Segment Start: Entries supplied

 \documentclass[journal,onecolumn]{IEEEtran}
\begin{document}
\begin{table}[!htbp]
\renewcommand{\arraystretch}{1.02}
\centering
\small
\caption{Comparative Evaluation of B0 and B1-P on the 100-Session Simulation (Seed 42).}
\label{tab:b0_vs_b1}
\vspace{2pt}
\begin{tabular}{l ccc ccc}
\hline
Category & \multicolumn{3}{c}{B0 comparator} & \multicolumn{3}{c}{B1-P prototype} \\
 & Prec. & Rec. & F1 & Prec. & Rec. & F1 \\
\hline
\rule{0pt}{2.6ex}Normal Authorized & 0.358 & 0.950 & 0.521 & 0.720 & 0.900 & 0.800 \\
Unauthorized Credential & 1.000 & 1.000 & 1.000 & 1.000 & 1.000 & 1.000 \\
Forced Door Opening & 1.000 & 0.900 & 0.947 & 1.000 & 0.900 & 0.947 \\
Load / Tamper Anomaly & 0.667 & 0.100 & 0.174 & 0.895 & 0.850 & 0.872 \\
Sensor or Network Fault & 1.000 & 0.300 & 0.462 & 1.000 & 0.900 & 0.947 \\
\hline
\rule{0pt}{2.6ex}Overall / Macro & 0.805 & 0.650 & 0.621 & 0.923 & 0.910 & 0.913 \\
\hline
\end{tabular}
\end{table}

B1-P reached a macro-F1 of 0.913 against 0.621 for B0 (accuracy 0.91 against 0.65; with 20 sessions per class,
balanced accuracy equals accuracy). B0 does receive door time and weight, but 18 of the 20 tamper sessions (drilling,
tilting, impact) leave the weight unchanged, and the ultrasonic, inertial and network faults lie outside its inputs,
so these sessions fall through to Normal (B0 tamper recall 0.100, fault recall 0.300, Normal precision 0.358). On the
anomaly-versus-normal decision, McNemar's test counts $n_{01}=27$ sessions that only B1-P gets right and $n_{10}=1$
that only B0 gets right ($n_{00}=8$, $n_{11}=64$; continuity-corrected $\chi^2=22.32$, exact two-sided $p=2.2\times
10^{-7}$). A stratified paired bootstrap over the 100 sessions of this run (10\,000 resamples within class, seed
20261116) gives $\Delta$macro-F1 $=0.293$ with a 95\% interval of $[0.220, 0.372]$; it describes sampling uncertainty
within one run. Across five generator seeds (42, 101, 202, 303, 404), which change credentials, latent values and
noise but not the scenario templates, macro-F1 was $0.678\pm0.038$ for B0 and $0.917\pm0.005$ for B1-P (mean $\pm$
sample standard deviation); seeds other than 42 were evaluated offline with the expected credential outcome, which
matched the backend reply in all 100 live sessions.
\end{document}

Segment End: Entries supplied

## [What you will do]
Read the records above. Show each line that has the string "only".

## [Task output]
anomaly-versus-normal decision, McNemar's test counts $n_{01}=27$ sessions that only B1-P gets right and $n_{10}=1$
that only B0 gets right ($n_{00}=8$, $n_{11}=64$; continuity-corrected $\chi^2=22.32$, exact two-sided $p=2.2\times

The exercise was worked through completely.